Focusing on the recurrent codon 537/538 LBD mutations, we observed a striking enrichment of these variants in ER+ metastatic disease (Fig. 1B): Of the 76 ER+ metastatic specimens profiled, the recurring ER LBD mutations were found in 9 (12%) cases. The specific mutations include: Y537N (33%), D538G (33%), Y537S (22%), and Y537C (11%). The prevalence was even higher with a frequency of 20% (5/25 patients) in heavily pretreated patients who received an average of seven lines of treatment, including at least two endocrine treatments for metastatic disease. The mutations were not found in any of the 58 ER+ primary treatment-naïve tumors or the 115 ER− tumors.

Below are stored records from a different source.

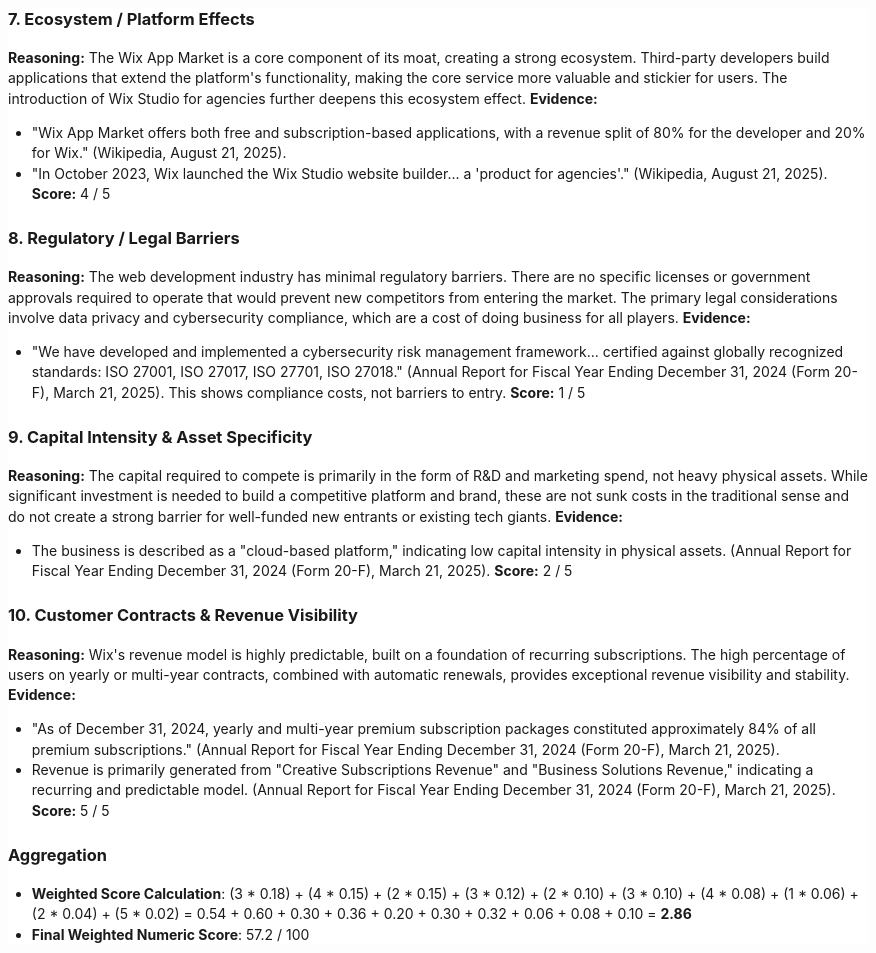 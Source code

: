 ### 7. Ecosystem / Platform Effects
**Reasoning:** The Wix App Market is a core component of its moat, creating a strong ecosystem. Third-party developers build applications that extend the platform's functionality, making the core service more valuable and stickier for users. The introduction of Wix Studio for agencies further deepens this ecosystem effect.
**Evidence:**
*   "Wix App Market offers both free and subscription-based applications, with a revenue split of 80% for the developer and 20% for Wix." (Wikipedia, August 21, 2025).
*   "In October 2023, Wix launched the Wix Studio website builder... a 'product for agencies'." (Wikipedia, August 21, 2025).
**Score:** 4 / 5

### 8. Regulatory / Legal Barriers
**Reasoning:** The web development industry has minimal regulatory barriers. There are no specific licenses or government approvals required to operate that would prevent new competitors from entering the market. The primary legal considerations involve data privacy and cybersecurity compliance, which are a cost of doing business for all players.
**Evidence:**
*   "We have developed and implemented a cybersecurity risk management framework... certified against globally recognized standards: ISO 27001, ISO 27017, ISO 27701, ISO 27018." (Annual Report for Fiscal Year Ending December 31, 2024 (Form 20-F), March 21, 2025). This shows compliance costs, not barriers to entry.
**Score:** 1 / 5

### 9. Capital Intensity & Asset Specificity
**Reasoning:** The capital required to compete is primarily in the form of R&D and marketing spend, not heavy physical assets. While significant investment is needed to build a competitive platform and brand, these are not sunk costs in the traditional sense and do not create a strong barrier for well-funded new entrants or existing tech giants.
**Evidence:**
*   The business is described as a "cloud-based platform," indicating low capital intensity in physical assets. (Annual Report for Fiscal Year Ending December 31, 2024 (Form 20-F), March 21, 2025).
**Score:** 2 / 5

### 10. Customer Contracts & Revenue Visibility
**Reasoning:** Wix's revenue model is highly predictable, built on a foundation of recurring subscriptions. The high percentage of users on yearly or multi-year contracts, combined with automatic renewals, provides exceptional revenue visibility and stability.
**Evidence:**
*   "As of December 31, 2024, yearly and multi-year premium subscription packages constituted approximately 84% of all premium subscriptions." (Annual Report for Fiscal Year Ending December 31, 2024 (Form 20-F), March 21, 2025).
*   Revenue is primarily generated from "Creative Subscriptions Revenue" and "Business Solutions Revenue," indicating a recurring and predictable model. (Annual Report for Fiscal Year Ending December 31, 2024 (Form 20-F), March 21, 2025).
**Score:** 5 / 5

### Aggregation
*   **Weighted Score Calculation**: (3 * 0.18) + (4 * 0.15) + (2 * 0.15) + (3 * 0.12) + (2 * 0.10) + (3 * 0.10) + (4 * 0.08) + (1 * 0.06) + (2 * 0.04) + (5 * 0.02) = 0.54 + 0.60 + 0.30 + 0.36 + 0.20 + 0.30 + 0.32 + 0.06 + 0.08 + 0.10 = **2.86**
*   **Final Weighted Numeric Score**: 57.2 / 100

Our study included 37 matched primary and metastatic pairs. In two of these pairs, EM8 and EM11 the point mutations Y537C and D538G were detected in the metastatic samples but not in the matching untreated primary tumors. For one patient with a mutation (sample EM43), we were able to sequence tissue from an earlier metastatic specimen. Both biopsies were from the same metastatic site but were attained at two time points from a patient who did not receive adjuvant hormonal treatment. The first metastatic lesion, without a detectable ESR1 mutation, was obtained before the initiation of tamoxifen and the second one, found to have a Y537C mutation, was obtained at the time of disease progression after 8 years of treatment. Finally, in 3 specimens, codon 537/538 mutations exhibited allele frequencies consistent with subclonal cell populations. Collectively, these findings suggest a clonal selection of an endocrine-resistant phenotype.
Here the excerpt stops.